Task objective. Below are the records; give the number of their lines that contain the word "using" and nothing more.

Excerpted records.
BEGIN

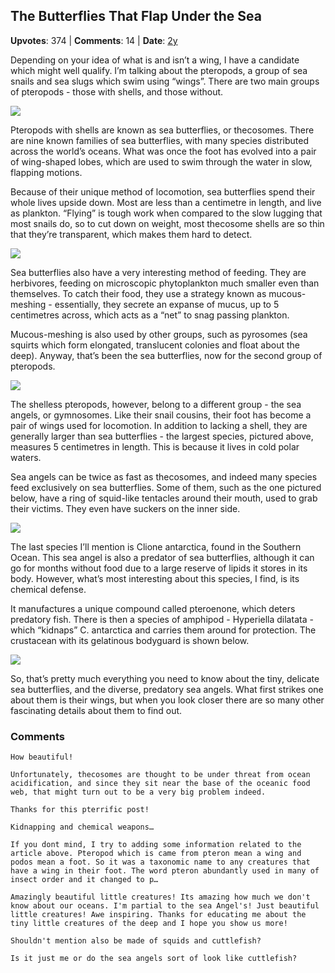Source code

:## The Butterflies That Flap Under the Sea
    
**Upvotes**: 374 | **Comments**: 14 | **Date**: [2y](https://www.quora.com/What-are-some-of-the-most-unique-winged-creatures/answer/Gary-Meaney)

Depending on your idea of what is and isn’t a wing, I have a candidate which might well qualify. I’m talking about the pteropods, a group of sea snails and sea slugs which swim using “wings”. There are two main groups of pteropods - those with shells, and those without.

![](https://qph.fs.quoracdn.net/main-qimg-9447510db2e57b32f50d9ba49ff30f76-lq)

Pteropods with shells are known as sea butterflies, or thecosomes. There are nine known families of sea butterflies, with many species distributed across the world’s oceans. What was once the foot has evolved into a pair of wing-shaped lobes, which are used to swim through the water in slow, flapping motions.

Because of their unique method of locomotion, sea butterflies spend their whole lives upside down. Most are less than a centimetre in length, and live as plankton. “Flying” is tough work when compared to the slow lugging that most snails do, so to cut down on weight, most thecosome shells are so thin that they’re transparent, which makes them hard to detect.

![](https://qph.fs.quoracdn.net/main-qimg-144829008c23a49f7fd8b27e788600c8-lq)

Sea butterflies also have a very interesting method of feeding. They are herbivores, feeding on microscopic phytoplankton much smaller even than themselves. To catch their food, they use a strategy known as mucous-meshing - essentially, they secrete an expanse of mucus, up to 5 centimetres across, which acts as a “net” to snag passing plankton.

Mucous-meshing is also used by other groups, such as pyrosomes (sea squirts which form elongated, translucent colonies and float about the deep). Anyway, that’s been the sea butterflies, now for the second group of pteropods.

![](https://qph.fs.quoracdn.net/main-qimg-0f569c8bf7da6e8ea2d2801dfddd87c0-lq)

The shelless pteropods, however, belong to a different group - the sea angels, or gymnosomes. Like their snail cousins, their foot has become a pair of wings used for locomotion. In addition to lacking a shell, they are generally larger than sea butterflies - the largest species, pictured above, measures 5 centimetres in length. This is because it lives in cold polar waters.

Sea angels can be twice as fast as thecosomes, and indeed many species feed exclusively on sea butterflies. Some of them, such as the one pictured below, have a ring of squid-like tentacles around their mouth, used to grab their victims. They even have suckers on the inner side.

![](https://qph.fs.quoracdn.net/main-qimg-00db67f9a24ba06510489109f7daf2f7)

The last species I’ll mention is Clione antarctica, found in the Southern Ocean. This sea angel is also a predator of sea butterflies, although it can go for months without food due to a large reserve of lipids it stores in its body. However, what’s most interesting about this species, I find, is its chemical defense.

It manufactures a unique compound called pteroenone, which deters predatory fish. There is then a species of amphipod - Hyperiella dilatata \- which “kidnaps” C. antarctica and carries them around for protection. The crustacean with its gelatinous bodyguard is shown below.

![](https://qph.fs.quoracdn.net/main-qimg-37a8db52e64bb02853201efa12c21fde-lq)

So, that’s pretty much everything you need to know about the tiny, delicate sea butterflies, and the diverse, predatory sea angels. What first strikes one about them is their wings, but when you look closer there are so many other fascinating details about them to find out.

### Comments

```
How beautiful!
```

```
Unfortunately, thecosomes are thought to be under threat from ocean acidification, and since they sit near the base of the oceanic food web, that might turn out to be a very big problem indeed.
```

```
Thanks for this pterrific post!
```

```
Kidnapping and chemical weapons…
```

```
If you dont mind, I try to adding some information related to the article above. Pteropod which is came from pteron mean a wing and podos mean a foot. So it was a taxonomic name to any creatures that have a wing in their foot. The word pteron abundantly used in many of insect order and it changed to p…
```

```
Amazingly beautiful little creatures! Its amazing how much we don't know about our oceans. I'm partial to the sea Angel's! Just beautiful little creatures! Awe inspiring. Thanks for educating me about the tiny little creatures of the deep and I hope you show us more!
```

```
Shouldn't mention also be made of squids and cuttlefish?
```

```
Is it just me or do the sea angels sort of look like cuttlefish?
```

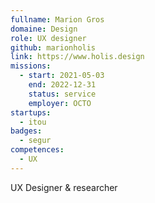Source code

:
 ```yaml
---
fullname: Marion Gros
domaine: Design
role: UX designer
github: marionholis
link: https://www.holis.design
missions:
  - start: 2021-05-03
    end: 2022-12-31
    status: service
    employer: OCTO
startups:
  - itou
badges:
  - segur
competences:
  - UX
---
```

UX Designer & researcher
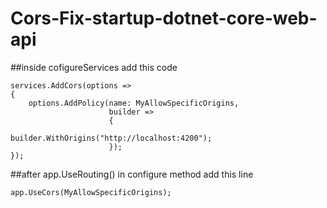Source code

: # Cors-Fix-startup-dotnet-core-web-api

           
   ##inside cofigureServices add this code
            
   ```
   services.AddCors(options =>
   {
       options.AddPolicy(name: MyAllowSpecificOrigins,
                         builder =>
                         { 
                             builder.WithOrigins("http://localhost:4200");
                         });
   });
   ```



   ##after app.UseRouting() in configure method add this line
   
   ```
   app.UseCors(MyAllowSpecificOrigins);
   ```
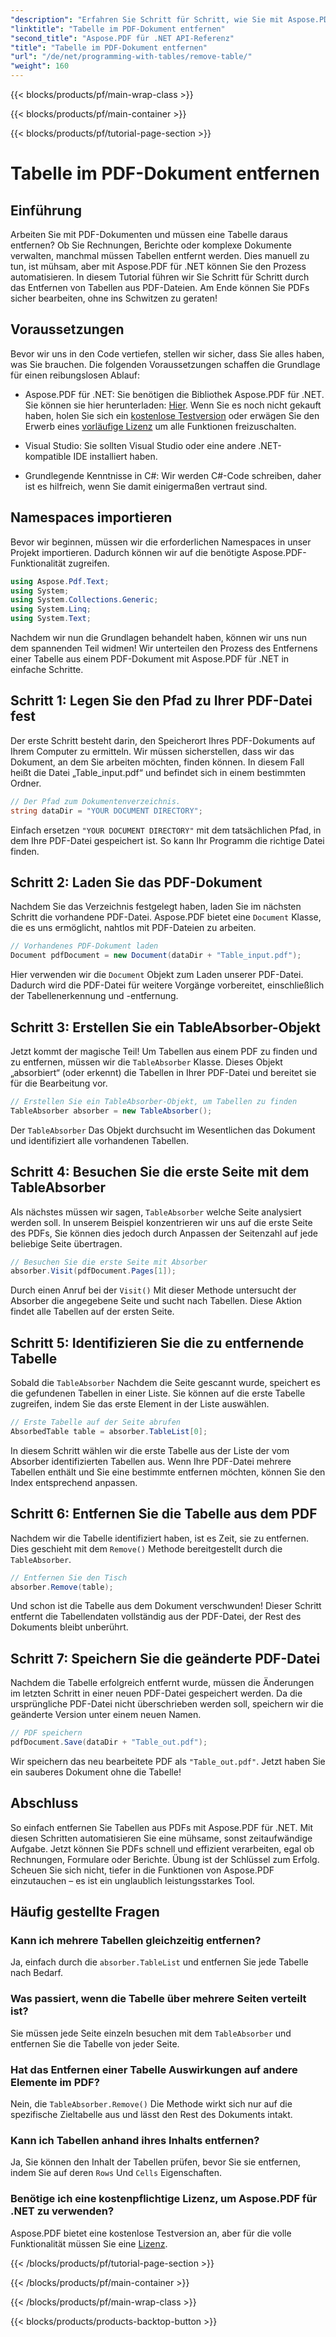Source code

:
 ```yaml
---
"description": "Erfahren Sie Schritt für Schritt, wie Sie mit Aspose.PDF für .NET Tabellen aus PDF-Dokumenten entfernen. Vereinfachen Sie die PDF-Bearbeitung mit diesem einfachen Tutorial."
"linktitle": "Tabelle im PDF-Dokument entfernen"
"second_title": "Aspose.PDF für .NET API-Referenz"
"title": "Tabelle im PDF-Dokument entfernen"
"url": "/de/net/programming-with-tables/remove-table/"
"weight": 160
---
```


{{< blocks/products/pf/main-wrap-class >}}

{{< blocks/products/pf/main-container >}}

{{< blocks/products/pf/tutorial-page-section >}}

# Tabelle im PDF-Dokument entfernen

## Einführung

Arbeiten Sie mit PDF-Dokumenten und müssen eine Tabelle daraus entfernen? Ob Sie Rechnungen, Berichte oder komplexe Dokumente verwalten, manchmal müssen Tabellen entfernt werden. Dies manuell zu tun, ist mühsam, aber mit Aspose.PDF für .NET können Sie den Prozess automatisieren. In diesem Tutorial führen wir Sie Schritt für Schritt durch das Entfernen von Tabellen aus PDF-Dateien. Am Ende können Sie PDFs sicher bearbeiten, ohne ins Schwitzen zu geraten!

## Voraussetzungen

Bevor wir uns in den Code vertiefen, stellen wir sicher, dass Sie alles haben, was Sie brauchen. Die folgenden Voraussetzungen schaffen die Grundlage für einen reibungslosen Ablauf:

- Aspose.PDF für .NET: Sie benötigen die Bibliothek Aspose.PDF für .NET. Sie können sie hier herunterladen: [Hier](https://releases.aspose.com/pdf/net/). Wenn Sie es noch nicht gekauft haben, holen Sie sich ein [kostenlose Testversion](https://releases.aspose.com/) oder erwägen Sie den Erwerb eines [vorläufige Lizenz](https://purchase.aspose.com/temporary-license/) um alle Funktionen freizuschalten.
  
- Visual Studio: Sie sollten Visual Studio oder eine andere .NET-kompatible IDE installiert haben.
  
- Grundlegende Kenntnisse in C#: Wir werden C#-Code schreiben, daher ist es hilfreich, wenn Sie damit einigermaßen vertraut sind.

## Namespaces importieren

Bevor wir beginnen, müssen wir die erforderlichen Namespaces in unser Projekt importieren. Dadurch können wir auf die benötigte Aspose.PDF-Funktionalität zugreifen.

```csharp
using Aspose.Pdf.Text;
using System;
using System.Collections.Generic;
using System.Linq;
using System.Text;
```

Nachdem wir nun die Grundlagen behandelt haben, können wir uns nun dem spannenden Teil widmen! Wir unterteilen den Prozess des Entfernens einer Tabelle aus einem PDF-Dokument mit Aspose.PDF für .NET in einfache Schritte.

## Schritt 1: Legen Sie den Pfad zu Ihrer PDF-Datei fest

Der erste Schritt besteht darin, den Speicherort Ihres PDF-Dokuments auf Ihrem Computer zu ermitteln. Wir müssen sicherstellen, dass wir das Dokument, an dem Sie arbeiten möchten, finden können. In diesem Fall heißt die Datei „Table_input.pdf“ und befindet sich in einem bestimmten Ordner.

```csharp
// Der Pfad zum Dokumentenverzeichnis.
string dataDir = "YOUR DOCUMENT DIRECTORY";
```

Einfach ersetzen `"YOUR DOCUMENT DIRECTORY"` mit dem tatsächlichen Pfad, in dem Ihre PDF-Datei gespeichert ist. So kann Ihr Programm die richtige Datei finden.

## Schritt 2: Laden Sie das PDF-Dokument

Nachdem Sie das Verzeichnis festgelegt haben, laden Sie im nächsten Schritt die vorhandene PDF-Datei. Aspose.PDF bietet eine `Document` Klasse, die es uns ermöglicht, nahtlos mit PDF-Dateien zu arbeiten.

```csharp
// Vorhandenes PDF-Dokument laden
Document pdfDocument = new Document(dataDir + "Table_input.pdf");
```

Hier verwenden wir die `Document` Objekt zum Laden unserer PDF-Datei. Dadurch wird die PDF-Datei für weitere Vorgänge vorbereitet, einschließlich der Tabellenerkennung und -entfernung.

## Schritt 3: Erstellen Sie ein TableAbsorber-Objekt

Jetzt kommt der magische Teil! Um Tabellen aus einem PDF zu finden und zu entfernen, müssen wir die `TableAbsorber` Klasse. Dieses Objekt „absorbiert“ (oder erkennt) die Tabellen in Ihrer PDF-Datei und bereitet sie für die Bearbeitung vor.

```csharp
// Erstellen Sie ein TableAbsorber-Objekt, um Tabellen zu finden
TableAbsorber absorber = new TableAbsorber();
```

Der `TableAbsorber` Das Objekt durchsucht im Wesentlichen das Dokument und identifiziert alle vorhandenen Tabellen.

## Schritt 4: Besuchen Sie die erste Seite mit dem TableAbsorber

Als nächstes müssen wir sagen, `TableAbsorber` welche Seite analysiert werden soll. In unserem Beispiel konzentrieren wir uns auf die erste Seite des PDFs, Sie können dies jedoch durch Anpassen der Seitenzahl auf jede beliebige Seite übertragen.

```csharp
// Besuchen Sie die erste Seite mit Absorber
absorber.Visit(pdfDocument.Pages[1]);
```

Durch einen Anruf bei der `Visit()` Mit dieser Methode untersucht der Absorber die angegebene Seite und sucht nach Tabellen. Diese Aktion findet alle Tabellen auf der ersten Seite.

## Schritt 5: Identifizieren Sie die zu entfernende Tabelle

Sobald die `TableAbsorber` Nachdem die Seite gescannt wurde, speichert es die gefundenen Tabellen in einer Liste. Sie können auf die erste Tabelle zugreifen, indem Sie das erste Element in der Liste auswählen.

```csharp
// Erste Tabelle auf der Seite abrufen
AbsorbedTable table = absorber.TableList[0];
```

In diesem Schritt wählen wir die erste Tabelle aus der Liste der vom Absorber identifizierten Tabellen aus. Wenn Ihre PDF-Datei mehrere Tabellen enthält und Sie eine bestimmte entfernen möchten, können Sie den Index entsprechend anpassen.

## Schritt 6: Entfernen Sie die Tabelle aus dem PDF

Nachdem wir die Tabelle identifiziert haben, ist es Zeit, sie zu entfernen. Dies geschieht mit dem `Remove()` Methode bereitgestellt durch die `TableAbsorber`.

```csharp
// Entfernen Sie den Tisch
absorber.Remove(table);
```

Und schon ist die Tabelle aus dem Dokument verschwunden! Dieser Schritt entfernt die Tabellendaten vollständig aus der PDF-Datei, der Rest des Dokuments bleibt unberührt.

## Schritt 7: Speichern Sie die geänderte PDF-Datei

Nachdem die Tabelle erfolgreich entfernt wurde, müssen die Änderungen im letzten Schritt in einer neuen PDF-Datei gespeichert werden. Da die ursprüngliche PDF-Datei nicht überschrieben werden soll, speichern wir die geänderte Version unter einem neuen Namen.

```csharp
// PDF speichern
pdfDocument.Save(dataDir + "Table_out.pdf");
```

Wir speichern das neu bearbeitete PDF als `"Table_out.pdf"`. Jetzt haben Sie ein sauberes Dokument ohne die Tabelle!

## Abschluss

So einfach entfernen Sie Tabellen aus PDFs mit Aspose.PDF für .NET. Mit diesen Schritten automatisieren Sie eine mühsame, sonst zeitaufwändige Aufgabe. Jetzt können Sie PDFs schnell und effizient verarbeiten, egal ob Rechnungen, Formulare oder Berichte. Übung ist der Schlüssel zum Erfolg. Scheuen Sie sich nicht, tiefer in die Funktionen von Aspose.PDF einzutauchen – es ist ein unglaublich leistungsstarkes Tool.

## Häufig gestellte Fragen

### Kann ich mehrere Tabellen gleichzeitig entfernen?  
Ja, einfach durch die `absorber.TableList` und entfernen Sie jede Tabelle nach Bedarf.

### Was passiert, wenn die Tabelle über mehrere Seiten verteilt ist?  
Sie müssen jede Seite einzeln besuchen mit dem `TableAbsorber` und entfernen Sie die Tabelle von jeder Seite.

### Hat das Entfernen einer Tabelle Auswirkungen auf andere Elemente im PDF?  
Nein, die `TableAbsorber.Remove()` Die Methode wirkt sich nur auf die spezifische Zieltabelle aus und lässt den Rest des Dokuments intakt.

### Kann ich Tabellen anhand ihres Inhalts entfernen?  
Ja, Sie können den Inhalt der Tabellen prüfen, bevor Sie sie entfernen, indem Sie auf deren `Rows` Und `Cells` Eigenschaften.

### Benötige ich eine kostenpflichtige Lizenz, um Aspose.PDF für .NET zu verwenden?  
Aspose.PDF bietet eine kostenlose Testversion an, aber für die volle Funktionalität müssen Sie eine [Lizenz](https://purchase.aspose.com/buy).

{{< /blocks/products/pf/tutorial-page-section >}}

{{< /blocks/products/pf/main-container >}}

{{< /blocks/products/pf/main-wrap-class >}}

{{< blocks/products/products-backtop-button >}}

END

Response to the exercise. 6